The Fed meeting was the beginning of a volatile month as indices fell after the hike. Stocks bounced back, with the S&P 500 hitting a high for 2023 as debt-ceiling talks began. Investors had been looking for any indication that the government would come to an agreement to raise the country’s debt limit and avoid defaulting on its debt.
While the debt ceiling took over headlines throughout the month, other notable stories included an increase in job openings in April that washed away the previous three-month decline – this was surprising news as continued declines would be an incentive for the Fed to cease raising rates. Consumer spending, the key driver of economic growth, also ticked up 0.8% in April, highlighting that consumers are resilient and are still willing to spend on things such as vehicles, summer travel, and concert tickets.
With the debt ceiling now appearing to be behind us, and the Fed’s next rate decision in the not-so-distant future, we can look back on financial market performance for the month:
- S&P 500: +0.25%
- Dow Jones: -3.49%
- NASDAQ: +5.80%
- 10-year US Treasury yield: +0.22%
A recession continues to be our base case given the extent of tightening that’s happened, and may continue occurring, to bring inflation down.
With that outlook, our view is that the risk to financial markets is elevated and therefore favor a defensive positioning in portfolios. We are controlling the controllables by putting our processes to work and identifying the companies that can generate strong cash flows through this economic cycle and have strong competitive positions within their industries. For the pro-cyclical areas, we’re continuing to build our shopping lists while waiting for a better opportunity to increase our exposure to those areas of the market.
Debt Ceiling Debate
The role of the debt ceiling has been an increasing concern over the last few months and hit the front pages as talks ramped up ahead of today’s June 1st deadline.
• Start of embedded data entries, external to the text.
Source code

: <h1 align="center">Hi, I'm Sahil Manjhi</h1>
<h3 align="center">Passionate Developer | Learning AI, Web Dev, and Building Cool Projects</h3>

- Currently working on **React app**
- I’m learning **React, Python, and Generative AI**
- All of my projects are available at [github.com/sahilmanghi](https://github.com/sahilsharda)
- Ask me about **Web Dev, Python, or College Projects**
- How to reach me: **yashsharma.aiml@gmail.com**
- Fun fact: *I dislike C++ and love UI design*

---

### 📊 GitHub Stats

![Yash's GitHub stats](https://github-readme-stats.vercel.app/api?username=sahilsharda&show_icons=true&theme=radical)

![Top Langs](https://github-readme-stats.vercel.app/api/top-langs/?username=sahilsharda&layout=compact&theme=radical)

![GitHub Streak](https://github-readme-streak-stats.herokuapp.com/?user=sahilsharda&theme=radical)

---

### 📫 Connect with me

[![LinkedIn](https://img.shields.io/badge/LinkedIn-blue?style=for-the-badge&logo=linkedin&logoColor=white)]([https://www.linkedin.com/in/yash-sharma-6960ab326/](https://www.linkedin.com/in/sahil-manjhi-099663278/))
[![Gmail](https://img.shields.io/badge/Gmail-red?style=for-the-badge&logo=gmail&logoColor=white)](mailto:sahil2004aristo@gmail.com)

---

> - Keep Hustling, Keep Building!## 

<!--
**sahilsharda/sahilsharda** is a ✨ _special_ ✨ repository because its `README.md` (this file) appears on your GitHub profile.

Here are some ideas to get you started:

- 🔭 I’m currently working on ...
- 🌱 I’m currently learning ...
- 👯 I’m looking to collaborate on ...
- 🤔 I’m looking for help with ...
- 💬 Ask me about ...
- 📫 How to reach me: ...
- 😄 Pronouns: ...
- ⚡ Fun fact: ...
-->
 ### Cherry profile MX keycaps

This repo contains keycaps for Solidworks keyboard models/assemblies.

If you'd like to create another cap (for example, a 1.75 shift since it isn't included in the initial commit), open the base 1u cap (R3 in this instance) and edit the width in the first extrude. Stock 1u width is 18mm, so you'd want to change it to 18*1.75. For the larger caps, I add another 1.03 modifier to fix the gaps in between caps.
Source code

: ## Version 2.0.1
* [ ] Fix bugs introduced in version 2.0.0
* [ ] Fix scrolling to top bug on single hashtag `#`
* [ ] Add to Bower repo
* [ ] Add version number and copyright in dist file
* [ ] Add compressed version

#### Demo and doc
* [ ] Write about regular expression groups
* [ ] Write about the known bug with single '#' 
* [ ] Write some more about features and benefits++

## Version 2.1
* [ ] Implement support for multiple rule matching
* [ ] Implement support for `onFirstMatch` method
Congress must raise the debt ceiling in order to liquidate enough cash from the market to pay its bills and avoid defaulting on debt.
As such, we anticipated a true default as being essentially out of the question, though this does not mean that we couldn’t see a solution where the US Treasury is forced to prioritize debt-related payments over other expenses such as entitlements or government salaries.
With that said, the fight surrounding the debt ceiling has been noisy and is coming down to the last minute. As we saw in 2011, this can have serious implications for financial markets, and we anticipate that volatility may pick up as we move closer to the date on which we will breach the debt ceiling. In the end, a negotiated settlement is the likely outcome in which we see the debt limit temporarily raised in return for the promise to cut spending some time in the future.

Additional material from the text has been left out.